Hi Sepideh,
It is my understanding that you want to create an algorithm which gives you the perfect matching decomposition of a k - regular bipartite graph. The function "PM_perfectMatchings" cannot be used directly in this case because it finds perfect matchings in a complete graph and since complete graphs of the same size are isomorphic, this function only takes the number of vertices as input. Below I provide a simple Depth first search based approach which finds a maximum matching in a bipartite graph. Since, you have asked for regular bipartite graphs, a maximum matching will also be a perfect matching in this case. Also, this function assumes that the input is the adjacency matrix of a regular bipartite graph. This function will then return a perfect matching of that graph.
function G = perfectMatch(adjMat1,nodes)
adjMatx = convertBipartite(adjMat1,nodes);
% converts the given adjacency matrix into an M x N matrix where M and N are the sizes of the partite
% sets of the input graph. In case of regular bipartite graphs M = N.

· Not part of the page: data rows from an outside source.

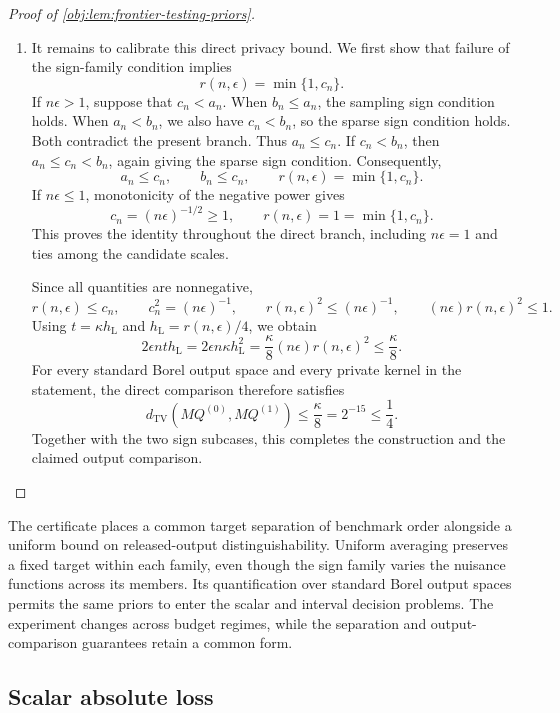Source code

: \documentclass[11pt]{article}
\begin{document}
\begin{proof}[Proof of \cref{obj:lem:frontier-testing-priors}]
\begin{enumerate}
\item It remains to calibrate this direct privacy bound. We first show
that failure of the sign-family condition implies
\[
r(n,\epsilon)=\min\{1,c_n\}.
\]
If \(n\epsilon>1\), suppose that \(c_n<a_n\). When \(b_n\le a_n\), the
sampling sign condition holds. When \(a_n<b_n\), we also have
\(c_n<b_n\), so the sparse sign condition holds. Both contradict the
present branch. Thus \(a_n\le c_n\). If \(c_n<b_n\), then
\(a_n\le c_n<b_n\), again giving the sparse sign condition. Consequently,
\[
a_n\le c_n,\qquad b_n\le c_n,\qquad
r(n,\epsilon)=\min\{1,c_n\}.
\]
If \(n\epsilon\le1\), monotonicity of the negative power gives
\[
c_n=(n\epsilon)^{-1/2}\ge1,\qquad
r(n,\epsilon)=1=\min\{1,c_n\}.
\]
This proves the identity throughout the direct branch, including
\(n\epsilon=1\) and ties among the candidate scales.

Since all quantities are nonnegative,
\[
r(n,\epsilon)\le c_n,\qquad
c_n^2=(n\epsilon)^{-1},\qquad
r(n,\epsilon)^2\le(n\epsilon)^{-1},
\qquad
(n\epsilon)r(n,\epsilon)^2\le1.
\]
Using \(t=\kappa h_{\mathrm L}\) and
\(h_{\mathrm L}=r(n,\epsilon)/4\), we obtain
\[
2\epsilon nth_{\mathrm L}
=2\epsilon n\kappa h_{\mathrm L}^2
=\frac{\kappa}{8}(n\epsilon)r(n,\epsilon)^2
\le\frac{\kappa}{8}.
\]
For every standard Borel output space and every private kernel in the
statement, the direct comparison therefore satisfies
\[
d_{\mathrm{TV}}(MQ^{(0)},MQ^{(1)})
\le\frac{\kappa}{8}
=2^{-15}\le\frac14.
\]
Together with the two sign subcases, this completes the construction and
the claimed output comparison.
\end{enumerate}
\end{proof}

The certificate places a common target separation of benchmark order alongside a uniform bound on released-output distinguishability. Uniform averaging preserves a fixed target within each family, even though the sign family varies the nuisance functions across its members. Its quantification over standard Borel output spaces permits the same priors to enter the scalar and interval decision problems. The experiment changes across budget regimes, while the separation and output-comparison guarantees retain a common form.

\subsection{Scalar absolute loss}
\end{document}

% Check the function "convertBipartite" defined below, first.
% We use the logical array adjMatx to divide the input graph into two sets as below
[~,partiteSet1] = find(adjMatx);
[~,partiteSet2] = find(~adjMatx);
M = length(partiteSet1);
N = length(partiteSet2);
adjMat = zeros(M,N); %this M x N matrix will hold the transformed adjacency matrix
for i = 1:M
for j = 1:N
if (adjMat1(partiteSet1(i),partiteSet2(j)) == 1)
adjMat(i,j) = 1;
end
end
end
% adjMat(i,j) = 1 implies ith vertex of partite set 1 is connected to jth vertex in partite set 2
matchR = zeros(1,N);
for u = 1:M
%for each vertex u in partite set 1, create a boolean vector seen
%which donates the vertices in partite set 2 as false i.e. not explored from u
seen = false(1,N);
bpm(adjMat,u,seen,N); %this allots a vertex for u in the partite set 2
end
A = matchR; %A(a) = b implies partiteSet1(a) is connected to partiteSet2(b) in the matching
B = zeros(1,M);
C = zeros(1,N);
for x = 1:length(A)
B(x) = partiteSet1(x); %vertices in partite set 1 which are included in the matching
C(x) = partiteSet2(A(x)); %the corresponding vertices in the other partite set
end
G = graph(B,C);
function x = bpm(adjMat,u1,seen1,N)
for v = 1:N %for each vertex in partite set 2
if (adjMat(u1,v) == 1 && seen1(1,v) == false)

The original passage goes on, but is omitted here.